Panna Cotta with Italian Amarena Cherries

Italian panna cotta (cooked cream) is just the type of recipe home cooks look for. It's versatile, simple and, of course, delicious. Although I have had it on my culinary bucket list for many years I have never attempted to make it in my own kitchen. Perhaps this was because I have had one too many rubbery, unsuccessful concoctions placed before me. I was hoping I would learn its secrets and master its preparation during my cooking classes in Italy but recipes like Panna Cotta and polenta remained elusive. With no room for failure I finally decided to give it a try in my home kitchen. I learned it was the easiest possible recipe for an impressive dessert.

As I mentioned, Panna Cotta is all about the texture. It should be lightly wobbly not rigid, not what I call "rubber mallet Panna Cotta." It gets that way if you make it too far ahead and if it is too long in the fridge. You can make it up to a day ahead, and if you do, place plastic wrap close to the surface once it has set well, to prevent a leathery skin forming on what will be the base. Also make sure to remove it from the fridge 10 to 20 minutes before serving if it has been in the fridge over night.
_______________________________________________________

“Of course I made many boo-boos.
At first this broke my heart,
but then I came to understand that learning how to fix one’s mistakes,
or live with them,
was an important part of becoming a cook.”

~ Julia Child, My Life in France
________________________________________________________

Even so Panna Cotta is one of those great desserts that you can make ahead of time. It's quick and easy and can be served in any pretty glass. When I made this recipe, I had some mixture left over, which I poured into small ramekins. You can also pour the Panna Cotta into coffee cups or espresso cups for a really fun presentation. Straight from Northern Italy, Panna Cotta will satisfy your midnight craving for sweets. If your stomach is really rumbling, just eat the Panna Cotta with a spoon straight from the pan!

I served these tender offerings with Italian Amarena cherries. These luscious and intensely flavourful cherries from the province of Emilia-Romagna are one of the most sought after all over Europe. The Fabbri family has been producing these luxurious wild cherries in syrup since 1905 from the guarded original recipe of founder Gennaro Fabbri. The local wild cherries which are a dark red variety with a sweet and slightly bitter flavour are preserved in a rich syrup made from the juice of the same fruit.

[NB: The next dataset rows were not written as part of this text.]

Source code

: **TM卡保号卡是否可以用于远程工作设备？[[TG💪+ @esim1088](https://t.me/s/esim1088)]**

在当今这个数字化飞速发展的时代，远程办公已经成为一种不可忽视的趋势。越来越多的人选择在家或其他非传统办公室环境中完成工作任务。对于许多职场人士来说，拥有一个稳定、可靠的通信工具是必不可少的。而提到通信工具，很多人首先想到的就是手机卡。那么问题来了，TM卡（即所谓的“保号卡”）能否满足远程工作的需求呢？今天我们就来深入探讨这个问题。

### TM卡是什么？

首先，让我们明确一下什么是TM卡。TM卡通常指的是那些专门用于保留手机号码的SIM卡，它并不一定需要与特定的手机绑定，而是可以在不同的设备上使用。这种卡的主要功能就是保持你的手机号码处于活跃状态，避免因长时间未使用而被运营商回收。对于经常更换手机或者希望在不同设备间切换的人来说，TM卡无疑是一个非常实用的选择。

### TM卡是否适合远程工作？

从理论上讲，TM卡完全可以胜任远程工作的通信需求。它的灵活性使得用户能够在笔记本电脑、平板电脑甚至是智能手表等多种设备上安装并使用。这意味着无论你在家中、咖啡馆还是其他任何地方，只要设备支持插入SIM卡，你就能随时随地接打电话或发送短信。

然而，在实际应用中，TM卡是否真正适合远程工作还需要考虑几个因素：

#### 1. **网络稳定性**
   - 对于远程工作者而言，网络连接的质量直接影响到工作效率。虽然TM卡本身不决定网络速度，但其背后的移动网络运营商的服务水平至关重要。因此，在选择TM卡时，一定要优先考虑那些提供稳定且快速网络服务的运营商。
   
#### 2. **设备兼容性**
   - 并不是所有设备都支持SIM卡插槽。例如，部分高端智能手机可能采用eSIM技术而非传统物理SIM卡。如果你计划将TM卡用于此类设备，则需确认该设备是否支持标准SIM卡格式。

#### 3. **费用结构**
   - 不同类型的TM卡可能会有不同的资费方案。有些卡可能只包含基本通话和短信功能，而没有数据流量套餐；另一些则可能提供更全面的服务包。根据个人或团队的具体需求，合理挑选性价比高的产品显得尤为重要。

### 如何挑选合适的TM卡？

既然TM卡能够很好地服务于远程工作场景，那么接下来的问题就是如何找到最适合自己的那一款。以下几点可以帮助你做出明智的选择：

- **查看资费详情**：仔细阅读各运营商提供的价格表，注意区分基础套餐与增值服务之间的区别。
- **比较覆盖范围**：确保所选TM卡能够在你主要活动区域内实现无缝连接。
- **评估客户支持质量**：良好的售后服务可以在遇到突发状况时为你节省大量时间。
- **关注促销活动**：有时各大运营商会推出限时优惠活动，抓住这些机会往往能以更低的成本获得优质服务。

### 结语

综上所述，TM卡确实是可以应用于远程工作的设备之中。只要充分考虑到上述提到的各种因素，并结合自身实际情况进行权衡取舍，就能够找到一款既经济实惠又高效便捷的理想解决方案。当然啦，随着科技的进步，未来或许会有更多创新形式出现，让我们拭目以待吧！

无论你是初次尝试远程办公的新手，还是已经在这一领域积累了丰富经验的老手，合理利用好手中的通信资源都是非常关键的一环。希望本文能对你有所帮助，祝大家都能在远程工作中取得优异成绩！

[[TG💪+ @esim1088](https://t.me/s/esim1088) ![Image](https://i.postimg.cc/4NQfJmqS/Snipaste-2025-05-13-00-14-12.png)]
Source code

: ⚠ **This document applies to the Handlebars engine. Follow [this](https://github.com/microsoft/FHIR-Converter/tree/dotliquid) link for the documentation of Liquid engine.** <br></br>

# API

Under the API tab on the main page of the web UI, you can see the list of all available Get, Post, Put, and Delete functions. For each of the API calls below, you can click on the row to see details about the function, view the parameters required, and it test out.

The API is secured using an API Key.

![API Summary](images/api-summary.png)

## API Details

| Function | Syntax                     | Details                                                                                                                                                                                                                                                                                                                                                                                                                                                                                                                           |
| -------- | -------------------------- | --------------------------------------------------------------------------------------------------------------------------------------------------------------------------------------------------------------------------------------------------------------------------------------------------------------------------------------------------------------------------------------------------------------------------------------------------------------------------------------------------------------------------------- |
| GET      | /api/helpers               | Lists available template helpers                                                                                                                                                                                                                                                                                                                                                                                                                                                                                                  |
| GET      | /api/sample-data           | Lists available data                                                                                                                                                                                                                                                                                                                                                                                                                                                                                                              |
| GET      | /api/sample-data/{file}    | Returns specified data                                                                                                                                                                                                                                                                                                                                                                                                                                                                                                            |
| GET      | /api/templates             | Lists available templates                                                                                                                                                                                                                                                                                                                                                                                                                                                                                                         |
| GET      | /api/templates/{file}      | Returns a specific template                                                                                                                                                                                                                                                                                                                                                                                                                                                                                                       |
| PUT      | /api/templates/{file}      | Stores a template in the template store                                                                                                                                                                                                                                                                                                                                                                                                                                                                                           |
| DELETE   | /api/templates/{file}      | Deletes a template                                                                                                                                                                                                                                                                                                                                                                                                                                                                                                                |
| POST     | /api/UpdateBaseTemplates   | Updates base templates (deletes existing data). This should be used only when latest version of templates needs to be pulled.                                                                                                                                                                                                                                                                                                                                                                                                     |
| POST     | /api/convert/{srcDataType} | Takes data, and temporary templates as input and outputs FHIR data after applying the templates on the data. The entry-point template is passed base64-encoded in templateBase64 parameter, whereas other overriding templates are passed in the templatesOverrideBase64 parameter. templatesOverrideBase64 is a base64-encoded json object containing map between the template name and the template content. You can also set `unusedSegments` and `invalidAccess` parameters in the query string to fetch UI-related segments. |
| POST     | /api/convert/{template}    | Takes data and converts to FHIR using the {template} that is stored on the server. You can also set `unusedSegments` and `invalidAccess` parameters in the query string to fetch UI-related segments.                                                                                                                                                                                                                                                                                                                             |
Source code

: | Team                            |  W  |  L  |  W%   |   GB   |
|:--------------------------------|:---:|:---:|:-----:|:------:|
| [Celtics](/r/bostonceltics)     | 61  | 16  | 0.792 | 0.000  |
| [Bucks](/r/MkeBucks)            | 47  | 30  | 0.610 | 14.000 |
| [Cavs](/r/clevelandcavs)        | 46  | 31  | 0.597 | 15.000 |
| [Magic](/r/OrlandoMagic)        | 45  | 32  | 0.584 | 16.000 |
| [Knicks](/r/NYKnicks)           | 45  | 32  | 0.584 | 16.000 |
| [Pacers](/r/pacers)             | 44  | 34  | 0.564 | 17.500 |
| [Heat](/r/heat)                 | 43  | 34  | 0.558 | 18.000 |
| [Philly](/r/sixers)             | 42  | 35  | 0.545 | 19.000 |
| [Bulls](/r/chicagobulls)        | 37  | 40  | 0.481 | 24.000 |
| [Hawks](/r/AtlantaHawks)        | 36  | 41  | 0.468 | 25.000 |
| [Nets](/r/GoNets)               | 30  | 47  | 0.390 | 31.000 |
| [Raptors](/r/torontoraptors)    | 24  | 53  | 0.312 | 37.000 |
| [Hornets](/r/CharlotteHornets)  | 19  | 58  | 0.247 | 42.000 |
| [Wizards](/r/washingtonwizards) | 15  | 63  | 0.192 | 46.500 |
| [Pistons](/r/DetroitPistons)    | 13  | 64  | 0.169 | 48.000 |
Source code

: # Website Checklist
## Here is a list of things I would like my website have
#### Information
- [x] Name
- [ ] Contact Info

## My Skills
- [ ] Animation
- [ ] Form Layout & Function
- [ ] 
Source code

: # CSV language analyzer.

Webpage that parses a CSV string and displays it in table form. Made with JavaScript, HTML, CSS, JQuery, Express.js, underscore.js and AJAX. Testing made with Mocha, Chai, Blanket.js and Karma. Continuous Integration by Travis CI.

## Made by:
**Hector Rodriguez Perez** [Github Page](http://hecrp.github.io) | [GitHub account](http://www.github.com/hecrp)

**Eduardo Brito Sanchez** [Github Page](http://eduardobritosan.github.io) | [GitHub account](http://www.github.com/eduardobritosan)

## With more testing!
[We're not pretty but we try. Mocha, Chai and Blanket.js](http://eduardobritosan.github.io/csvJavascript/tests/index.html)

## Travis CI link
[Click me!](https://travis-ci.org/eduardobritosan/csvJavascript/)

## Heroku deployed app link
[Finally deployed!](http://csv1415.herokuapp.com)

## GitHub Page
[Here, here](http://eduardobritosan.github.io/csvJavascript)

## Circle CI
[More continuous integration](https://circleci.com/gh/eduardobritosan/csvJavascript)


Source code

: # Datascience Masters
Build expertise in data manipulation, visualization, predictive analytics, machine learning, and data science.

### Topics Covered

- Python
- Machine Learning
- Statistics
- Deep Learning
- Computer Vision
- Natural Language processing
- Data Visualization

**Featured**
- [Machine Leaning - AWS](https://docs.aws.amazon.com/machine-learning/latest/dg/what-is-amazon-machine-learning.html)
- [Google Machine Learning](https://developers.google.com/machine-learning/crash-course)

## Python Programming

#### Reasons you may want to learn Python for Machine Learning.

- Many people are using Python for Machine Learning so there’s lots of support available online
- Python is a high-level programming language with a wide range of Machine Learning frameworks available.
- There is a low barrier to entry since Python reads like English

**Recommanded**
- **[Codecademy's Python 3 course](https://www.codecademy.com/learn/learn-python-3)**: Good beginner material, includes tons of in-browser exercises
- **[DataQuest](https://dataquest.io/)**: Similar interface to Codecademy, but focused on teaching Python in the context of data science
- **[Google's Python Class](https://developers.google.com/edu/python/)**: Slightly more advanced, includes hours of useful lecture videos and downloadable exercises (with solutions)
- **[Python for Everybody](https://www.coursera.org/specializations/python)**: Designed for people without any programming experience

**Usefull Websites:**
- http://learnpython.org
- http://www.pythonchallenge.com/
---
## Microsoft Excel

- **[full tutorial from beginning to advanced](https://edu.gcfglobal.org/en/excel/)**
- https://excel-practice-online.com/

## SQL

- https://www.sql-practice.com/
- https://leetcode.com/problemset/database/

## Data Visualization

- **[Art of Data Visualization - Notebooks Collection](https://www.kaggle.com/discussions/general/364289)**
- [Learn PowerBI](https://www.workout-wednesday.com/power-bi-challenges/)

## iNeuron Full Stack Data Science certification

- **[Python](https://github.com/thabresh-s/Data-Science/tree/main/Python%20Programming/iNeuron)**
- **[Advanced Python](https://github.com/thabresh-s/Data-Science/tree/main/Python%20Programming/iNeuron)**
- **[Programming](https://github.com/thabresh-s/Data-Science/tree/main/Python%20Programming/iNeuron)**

This delicate, silky cream is as easy to make as a piece of toast. This particular recipe was based on one from Carmelita at cookitaly.com. Give it a try, don't let it sit too long, and serve it with sliced fruit, berries or with some caramel or chocolate sauce...or better yet with a jar of Amarena cherries from Italy.

 **Panna Cotta with Italian Amarena Cherries**

360 ml cream (1-1/2 cups) they only have one kind of fresh cream in Italy, it is a whippable pouring cream
90 ml  (3/4 cup) milk, any kind
85 g (3/4 cup) sugar
1/2 stick vanilla pod
3 x 2 g sheets of leaf gelatin (titanium strength) or 1 tablespoon powdered gelatin

Put the sheets of leaf gelatin to soak in cold water, in a small bowl, until they become very soft and jelly like in consistency. Do not do this too early as the gelatin leaves can get too soft in which case they'll give their "gelling power" to the soaking water and your Panna Cotta will never set. For powdered gelatin, sprinkle on top of 45 ml / 3 tablespoons cold water until it becomes spongy and foamy.

Gently heat the milk, sugar and cream together, to dissolve sugar. Butterfly the vanilla bean and scrape the seeds into the milk mixture. Be very careful not to let the mixture come to the boil. Though the Italian name translates as "cooked cream", the cream is barely "cooked" and it absolutely must not boil.

Squeeze out the leaf gelatin and add it (or the spongy powdered gelatin) to the milk/cream mixture off the heat. Stir at once to dissolve the gelatin completely. Allow the cream/milk mixture to cool until it starts to set a little, by which time it should be just tepid.

Using cold water, rinse out some small smooth molds, ideally metal ones, and shake excess out. Fill them carefully with the mixture - you can fill to the top - and refrigerate for at least 4 hours or until firmly set.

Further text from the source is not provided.